My lips pull high because he didn’t discount a single one of
my wants. In fact—I can see it in his eyes.
He wants all of it too.
< 45 >
RYKE MEADOWS
“Just take your time,” Connor tells me over the
phone. “We stopped in Roswell because Lily and Lo wanted to see the aliens. They
spent four hours in the museum—excuse me, I mean the propaganda shit hole.”
I hear Lo in the background. “And you made us spend three
hours at a graveyard. Between us, who’s the super freaky one, love?”
“It was a war cemetery,” Connor tells me. “And Rose and I
were searching for our ancestors.”
“I won,” Rose speaks up. “I have three more dead relatives
than Connor.”
I shake my head. “You all are fucked up.”
I can hear his smile in his voice. “So we’ll meet in Utah in
about four days.
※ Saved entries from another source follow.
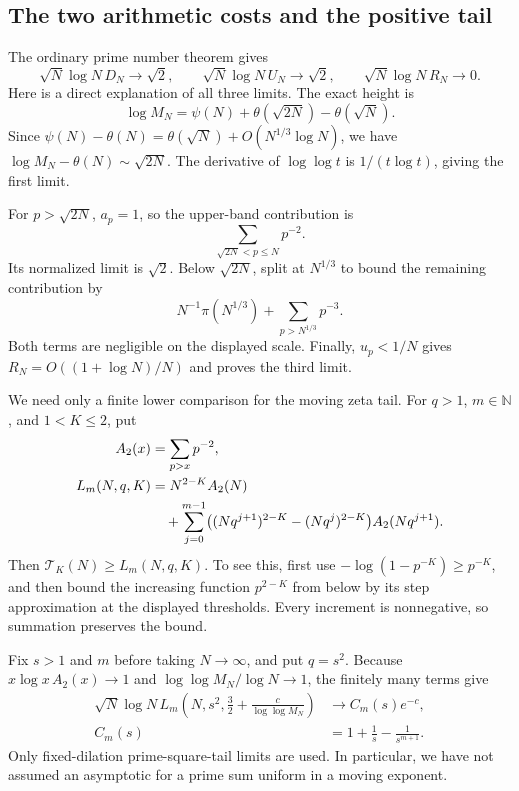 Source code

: \documentclass[11pt]{article}
\theoremstyle{definition}
\newcommand{\N}{\mathbb N}
\begin{document}
\subsection{The two arithmetic costs and the positive tail}
The ordinary prime number theorem gives
\begin{equation}\label{eq:lcm-cost-limits}
 \sqrt N\log N\,D_N\longrightarrow\sqrt2,\qquad
 \sqrt N\log N\,U_N\longrightarrow\sqrt2,\qquad
 \sqrt N\log N\,R_N\longrightarrow0.
\end{equation}
Here is a direct explanation of all three limits. The exact height is
\[
 \log M_N=\psi(N)+\theta(\sqrt{2N})-\theta(\sqrt N).
\]
Since $\psi(N)-\theta(N)=\theta(\sqrt N)+O(N^{1/3}\log N)$,
we have $\log M_N-\theta(N)\sim\sqrt{2N}$.
The derivative of $\log\log t$ is $1/(t\log t)$, giving the first limit.

For $p>\sqrt{2N}$, $a_p=1$, so the upper-band contribution is
\[
 \sum_{\sqrt{2N}<p\le N}p^{-2}.
\]
Its normalized limit is $\sqrt2$. Below $\sqrt{2N}$, split at
$N^{1/3}$ to bound the remaining contribution by
\[
 N^{-1}\pi(N^{1/3})+\sum_{p>N^{1/3}}p^{-3}.
\]
Both terms are negligible on the displayed scale. Finally,
$u_p<1/N$ gives $R_N=O((1+\log N)/N)$ and proves the third limit.

We need only a finite lower comparison for the moving zeta tail.
For $q>1$, $m\in\N$, and $1<K\le2$, put
\begin{align}
 A_2(x)&=\sum_{p>x}p^{-2},\notag\\
 L_m(N,q,K)&=N^{2-K}A_2(N)\notag\\
 &\quad+\sum_{j=0}^{m-1}
 \bigl((Nq^{j+1})^{2-K}-(Nq^j)^{2-K}\bigr)A_2(Nq^{j+1}).
 \label{eq:lcm-finite-tail}
\end{align}
Then $\mathcal T_K(N)\ge L_m(N,q,K)$. To see this, first use
$-\log(1-p^{-K})\ge p^{-K}$, and then bound the increasing function
$p^{2-K}$ from below by its step approximation at the displayed
thresholds. Every increment is nonnegative, so summation preserves
the bound.

Fix $s>1$ and $m$ before taking $N\to\infty$, and put $q=s^2$.
Because $x\log x\,A_2(x)\to1$ and
$\log\log M_N/\log N\to1$, the finitely many terms give
\begin{equation}\label{eq:lcm-finite-limit}
 \begin{aligned}
 \sqrt N\log N\,L_m\left(N,s^2,\frac32+
                        \frac c{\log\log M_N}\right)
     &\longrightarrow C_m(s)e^{-c},\\
 C_m(s)&=1+\frac1s-\frac1{s^{m+1}}.
 \end{aligned}
\end{equation}
Only fixed-dilation prime-square-tail limits are used. In particular,
we have not assumed an asymptotic for a prime sum uniform in a
moving exponent.
\end{document}
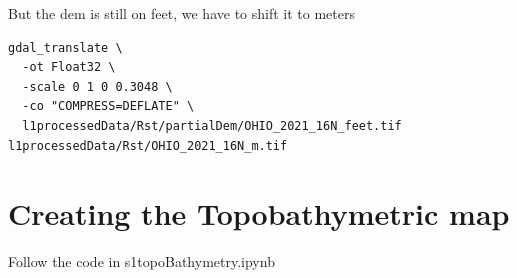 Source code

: \documentclass[11pt, a4paper]{article}
\begin{document}
But the dem is still on feet, we have to shift it to meters

\begin{lstlisting}[style=bashdark, title={Linux Terminal Session}]
gdal_translate \
  -ot Float32 \
  -scale 0 1 0 0.3048 \
  -co "COMPRESS=DEFLATE" \
  l1processedData/Rst/partialDem/OHIO_2021_16N_feet.tif l1processedData/Rst/OHIO_2021_16N_m.tif
\end{lstlisting}

\section{Creating the Topobathymetric map}

Follow the code in s1topoBathymetry.ipynb
\end{document}
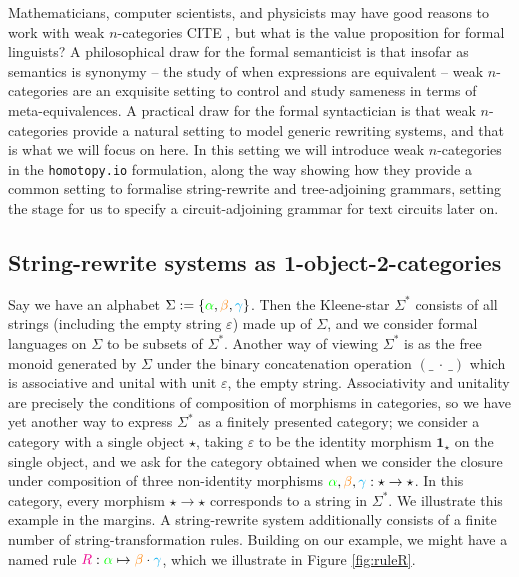 Mathematicians, computer scientists, and physicists may have good reasons to work with weak $n$-categories \bR CITE \e, but what is the value proposition for formal linguists? A philosophical draw for the formal semanticist is that insofar as semantics is synonymy -- the study of when expressions are equivalent -- weak $n$-categories are an exquisite setting to control and study sameness in terms of meta-equivalences. A practical draw for the formal syntactician is that weak $n$-categories provide a natural setting to model generic rewriting systems, and that is what we will focus on here. In this setting we will introduce weak $n$-categories in the \texttt{homotopy.io} formulation, along the way showing how they provide a common setting to formalise string-rewrite and tree-adjoining grammars, setting the stage for us to specify a circuit-adjoining grammar for text circuits later on.

\subsection{String-rewrite systems as 1-object-2-categories}

Say we have an alphabet $\Sigma := \{\textcolor{green}{\alpha}, \textcolor{orange}{\beta}, \textcolor{cyan}{\gamma}\}$. Then the Kleene-star $\Sigma^*$ consists of all strings (including the empty string $\varepsilon$) made up of $\Sigma$, and we consider formal languages on $\Sigma$ to be subsets of $\Sigma^*$. Another way of viewing $\Sigma^*$ is as the free monoid generated by $\Sigma$ under the binary concatenation operation $(\_ \ \cdot \ \_)$ which is associative and unital with unit $\varepsilon$, the empty string. Associativity and unitality are precisely the conditions of composition of morphisms in categories, so we have yet another way to express $\Sigma^*$ as a finitely presented category; we consider a category with a single object $\star$, taking $\varepsilon$ to be the identity morphism $\textbf{1}_\star$ on the single object, and we ask for the category obtained when we consider the closure under composition of three non-identity morphisms $\textcolor{green}{\alpha}, \textcolor{orange}{\beta}, \textcolor{cyan}{\gamma}: \star \rightarrow \star$. In this category, every morphism $\star \rightarrow \star$ corresponds to a string in $\Sigma^*$. We illustrate this example in the margins. A string-rewrite system additionally consists of a finite number of string-transformation rules. Building on our example, we might have a named rule $\textcolor{magenta}{R}: \textcolor{green}{\alpha} \mapsto \textcolor{orange}{\beta} \cdot \textcolor{cyan}{\gamma}$, which we illustrate in Figure \ref{fig:ruleR}.\\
We’ve lost most of the paparazzi, but there’s a couple who
always catch up to us.”
“We haven’t seen any paparazzi since we split up.”
“Good. By the way, Greg has been trying to reach Daisy to
make sure she’s safe. Has she checked her phone?”
“I don’t know,” I say honestly. “But we’ve been getting
shitty signal. I’ll make sure she calls him today.”
“Perfect.” We say our goodbyes and hang up. I return to a
parking lot where Daisy sits on the curb. Our motorcycle is parked by our
campsite, which isn’t hidden in thick woods like the Smoky Mountains. We made a
detour to Wyoming, mostly grassy terrain, but a massive rock juts up behind us,
trees surrounding it. Devils Tower. It’s shaped like a thimble, the peak flat.
I debated taking her to Yellowstone since she’s never been,
but when I told her that I free-soloed Devils Tower—almost breaking the record
for the fastest climb—she insisted we stop so she could see it. Now we’re going
to hike around the base…and apparently color her fucking hair at the same time.
Boxes of dye lie open around her on the cement, and she has
aluminum foil wrapped in different sections of her hair. Why I assumed she’d do
it the normal way—with a mirror and a sink—I have no idea. She does things her
crazy fucking way.
She rises to her feet, wrapping a yellow scarf around her
foiled head and slipping on her plastic sunglasses. She wears a shirt that says
wanderlust.
I’ve never seen her smile
so much than this past week.
I lower my dark green baseball cap and slide my backpack on.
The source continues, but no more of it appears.